Information supplied:
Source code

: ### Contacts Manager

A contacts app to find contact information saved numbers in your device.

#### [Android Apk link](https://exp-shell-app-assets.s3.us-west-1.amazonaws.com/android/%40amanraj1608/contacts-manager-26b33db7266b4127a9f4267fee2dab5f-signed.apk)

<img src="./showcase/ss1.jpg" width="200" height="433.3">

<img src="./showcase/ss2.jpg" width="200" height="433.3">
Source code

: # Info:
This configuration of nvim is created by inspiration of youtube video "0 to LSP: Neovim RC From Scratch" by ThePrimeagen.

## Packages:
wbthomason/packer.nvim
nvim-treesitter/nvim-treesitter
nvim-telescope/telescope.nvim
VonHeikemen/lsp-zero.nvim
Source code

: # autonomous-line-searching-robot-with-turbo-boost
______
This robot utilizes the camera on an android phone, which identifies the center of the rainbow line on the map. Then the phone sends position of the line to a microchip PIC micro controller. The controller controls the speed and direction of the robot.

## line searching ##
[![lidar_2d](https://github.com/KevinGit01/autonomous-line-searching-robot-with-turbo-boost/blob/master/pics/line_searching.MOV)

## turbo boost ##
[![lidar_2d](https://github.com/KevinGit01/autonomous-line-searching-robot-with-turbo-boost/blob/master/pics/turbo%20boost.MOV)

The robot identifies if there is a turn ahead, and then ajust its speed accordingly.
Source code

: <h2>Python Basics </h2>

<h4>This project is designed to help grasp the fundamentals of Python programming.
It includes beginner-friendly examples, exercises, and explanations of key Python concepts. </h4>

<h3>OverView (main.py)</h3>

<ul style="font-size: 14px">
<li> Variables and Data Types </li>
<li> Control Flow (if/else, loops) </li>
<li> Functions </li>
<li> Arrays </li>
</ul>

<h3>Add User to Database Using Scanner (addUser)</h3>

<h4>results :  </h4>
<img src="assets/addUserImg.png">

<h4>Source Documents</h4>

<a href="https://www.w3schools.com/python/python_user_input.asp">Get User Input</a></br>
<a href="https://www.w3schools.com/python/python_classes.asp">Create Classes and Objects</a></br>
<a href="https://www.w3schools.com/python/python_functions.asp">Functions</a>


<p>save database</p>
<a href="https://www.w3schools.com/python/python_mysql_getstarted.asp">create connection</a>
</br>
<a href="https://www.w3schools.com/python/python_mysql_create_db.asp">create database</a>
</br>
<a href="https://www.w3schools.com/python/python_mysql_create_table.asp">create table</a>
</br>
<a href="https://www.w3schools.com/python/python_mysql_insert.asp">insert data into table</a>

* * *

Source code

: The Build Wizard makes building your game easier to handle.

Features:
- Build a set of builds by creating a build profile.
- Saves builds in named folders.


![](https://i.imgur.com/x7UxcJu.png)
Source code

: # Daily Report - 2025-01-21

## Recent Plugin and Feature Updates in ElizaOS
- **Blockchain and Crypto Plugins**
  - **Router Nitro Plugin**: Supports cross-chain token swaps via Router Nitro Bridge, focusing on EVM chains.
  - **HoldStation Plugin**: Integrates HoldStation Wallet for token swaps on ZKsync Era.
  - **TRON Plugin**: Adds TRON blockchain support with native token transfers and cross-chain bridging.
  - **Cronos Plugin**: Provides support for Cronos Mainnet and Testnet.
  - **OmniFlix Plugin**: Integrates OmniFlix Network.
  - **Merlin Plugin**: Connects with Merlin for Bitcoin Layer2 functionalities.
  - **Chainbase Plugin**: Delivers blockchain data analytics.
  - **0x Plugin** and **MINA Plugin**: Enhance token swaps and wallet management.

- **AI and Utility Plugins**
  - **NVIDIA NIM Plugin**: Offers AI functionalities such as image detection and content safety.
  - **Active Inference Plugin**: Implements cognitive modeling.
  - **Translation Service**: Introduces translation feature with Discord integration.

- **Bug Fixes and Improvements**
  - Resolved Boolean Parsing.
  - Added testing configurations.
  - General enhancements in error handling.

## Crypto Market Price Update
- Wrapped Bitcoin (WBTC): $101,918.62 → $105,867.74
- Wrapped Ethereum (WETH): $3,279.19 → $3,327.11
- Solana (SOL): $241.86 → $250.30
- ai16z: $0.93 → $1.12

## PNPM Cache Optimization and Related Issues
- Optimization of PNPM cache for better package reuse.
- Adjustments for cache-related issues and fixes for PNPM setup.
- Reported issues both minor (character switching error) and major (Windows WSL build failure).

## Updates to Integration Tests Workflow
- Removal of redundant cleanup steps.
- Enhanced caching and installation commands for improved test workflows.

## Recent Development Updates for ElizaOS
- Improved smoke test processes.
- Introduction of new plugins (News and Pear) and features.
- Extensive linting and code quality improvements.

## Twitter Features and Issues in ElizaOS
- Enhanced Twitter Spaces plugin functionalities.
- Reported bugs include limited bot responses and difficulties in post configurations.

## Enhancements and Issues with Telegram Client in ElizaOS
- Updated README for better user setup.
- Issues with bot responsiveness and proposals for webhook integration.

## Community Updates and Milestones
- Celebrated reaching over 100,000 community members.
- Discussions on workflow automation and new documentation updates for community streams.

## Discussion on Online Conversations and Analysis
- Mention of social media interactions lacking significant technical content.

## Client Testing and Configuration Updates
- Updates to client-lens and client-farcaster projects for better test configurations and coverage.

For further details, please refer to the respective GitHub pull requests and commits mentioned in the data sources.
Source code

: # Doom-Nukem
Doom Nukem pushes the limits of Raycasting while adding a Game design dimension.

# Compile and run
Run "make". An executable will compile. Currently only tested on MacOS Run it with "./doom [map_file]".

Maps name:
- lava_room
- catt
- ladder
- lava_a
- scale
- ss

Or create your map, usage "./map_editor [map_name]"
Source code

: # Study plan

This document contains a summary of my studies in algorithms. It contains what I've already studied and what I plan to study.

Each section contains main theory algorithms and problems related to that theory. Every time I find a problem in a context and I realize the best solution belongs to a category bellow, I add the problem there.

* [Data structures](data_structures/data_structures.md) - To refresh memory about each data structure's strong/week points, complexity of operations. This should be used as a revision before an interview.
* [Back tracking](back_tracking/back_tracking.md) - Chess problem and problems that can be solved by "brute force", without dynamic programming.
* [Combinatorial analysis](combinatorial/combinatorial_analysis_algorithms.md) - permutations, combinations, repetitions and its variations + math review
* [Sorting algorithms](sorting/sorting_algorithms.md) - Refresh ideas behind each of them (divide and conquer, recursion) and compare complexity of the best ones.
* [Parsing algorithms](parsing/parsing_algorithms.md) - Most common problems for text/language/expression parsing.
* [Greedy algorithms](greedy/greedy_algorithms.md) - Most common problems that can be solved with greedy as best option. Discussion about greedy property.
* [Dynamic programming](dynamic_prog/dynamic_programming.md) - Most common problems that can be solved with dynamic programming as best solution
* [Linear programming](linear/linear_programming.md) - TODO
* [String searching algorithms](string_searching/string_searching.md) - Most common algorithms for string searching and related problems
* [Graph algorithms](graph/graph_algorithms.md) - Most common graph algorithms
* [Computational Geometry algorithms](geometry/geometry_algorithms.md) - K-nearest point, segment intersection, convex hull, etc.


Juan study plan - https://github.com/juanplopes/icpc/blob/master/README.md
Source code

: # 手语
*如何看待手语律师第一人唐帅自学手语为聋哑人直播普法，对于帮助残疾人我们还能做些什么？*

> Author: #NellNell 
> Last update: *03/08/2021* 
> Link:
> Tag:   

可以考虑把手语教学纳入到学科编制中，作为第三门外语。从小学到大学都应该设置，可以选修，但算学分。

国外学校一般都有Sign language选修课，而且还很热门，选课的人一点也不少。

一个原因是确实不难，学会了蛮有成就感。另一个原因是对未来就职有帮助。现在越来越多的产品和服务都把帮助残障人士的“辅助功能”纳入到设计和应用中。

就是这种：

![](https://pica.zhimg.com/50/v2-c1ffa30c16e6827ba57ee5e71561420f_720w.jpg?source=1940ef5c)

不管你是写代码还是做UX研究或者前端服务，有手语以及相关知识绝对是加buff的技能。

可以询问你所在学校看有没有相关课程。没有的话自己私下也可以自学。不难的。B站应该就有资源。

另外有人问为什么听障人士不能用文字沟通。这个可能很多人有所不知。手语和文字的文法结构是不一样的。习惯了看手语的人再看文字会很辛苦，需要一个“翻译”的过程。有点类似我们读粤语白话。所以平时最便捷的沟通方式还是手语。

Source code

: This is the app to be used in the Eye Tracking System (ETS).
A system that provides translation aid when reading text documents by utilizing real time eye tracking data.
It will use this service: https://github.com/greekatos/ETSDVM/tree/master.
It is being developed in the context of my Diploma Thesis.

* * *

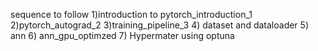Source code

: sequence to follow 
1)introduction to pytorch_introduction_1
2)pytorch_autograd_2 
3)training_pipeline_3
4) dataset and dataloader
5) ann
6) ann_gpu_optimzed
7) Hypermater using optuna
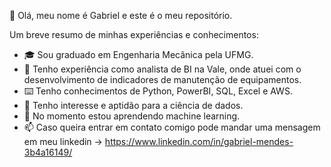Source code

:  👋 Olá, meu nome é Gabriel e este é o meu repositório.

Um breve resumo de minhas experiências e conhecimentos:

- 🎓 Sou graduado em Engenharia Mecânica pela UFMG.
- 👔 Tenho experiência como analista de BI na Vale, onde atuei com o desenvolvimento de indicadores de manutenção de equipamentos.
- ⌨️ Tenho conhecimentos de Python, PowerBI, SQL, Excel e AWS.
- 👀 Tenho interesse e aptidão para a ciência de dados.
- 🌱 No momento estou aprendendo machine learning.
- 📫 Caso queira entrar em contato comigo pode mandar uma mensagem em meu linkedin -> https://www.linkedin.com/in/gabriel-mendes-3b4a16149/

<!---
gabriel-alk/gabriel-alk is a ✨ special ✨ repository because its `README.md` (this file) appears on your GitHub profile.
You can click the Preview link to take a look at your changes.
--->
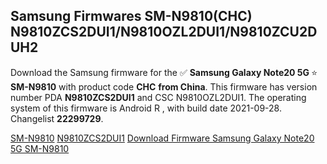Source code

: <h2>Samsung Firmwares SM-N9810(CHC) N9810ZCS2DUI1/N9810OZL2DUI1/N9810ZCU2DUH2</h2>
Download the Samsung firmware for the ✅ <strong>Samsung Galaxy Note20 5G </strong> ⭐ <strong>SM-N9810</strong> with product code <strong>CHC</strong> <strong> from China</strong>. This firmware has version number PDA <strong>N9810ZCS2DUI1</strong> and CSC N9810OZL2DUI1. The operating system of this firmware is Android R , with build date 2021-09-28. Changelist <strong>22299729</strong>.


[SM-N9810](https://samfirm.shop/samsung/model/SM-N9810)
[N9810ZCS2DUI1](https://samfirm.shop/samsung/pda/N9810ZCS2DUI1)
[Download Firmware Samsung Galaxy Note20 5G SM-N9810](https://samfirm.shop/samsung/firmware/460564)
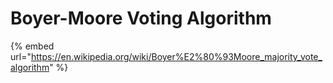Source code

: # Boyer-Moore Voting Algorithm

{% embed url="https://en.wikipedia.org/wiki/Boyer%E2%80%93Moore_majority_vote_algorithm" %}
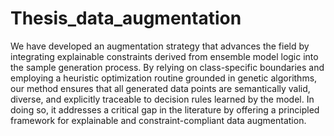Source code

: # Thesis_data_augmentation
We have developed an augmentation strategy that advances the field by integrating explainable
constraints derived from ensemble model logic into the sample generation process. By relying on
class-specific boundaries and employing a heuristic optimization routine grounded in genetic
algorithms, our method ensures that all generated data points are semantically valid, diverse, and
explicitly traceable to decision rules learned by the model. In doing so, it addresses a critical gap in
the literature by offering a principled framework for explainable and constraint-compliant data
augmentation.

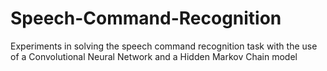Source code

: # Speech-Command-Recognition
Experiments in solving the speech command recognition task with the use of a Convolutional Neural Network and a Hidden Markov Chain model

What this task involves: Give only the number of lines above holding "used".

Reply to the task: 2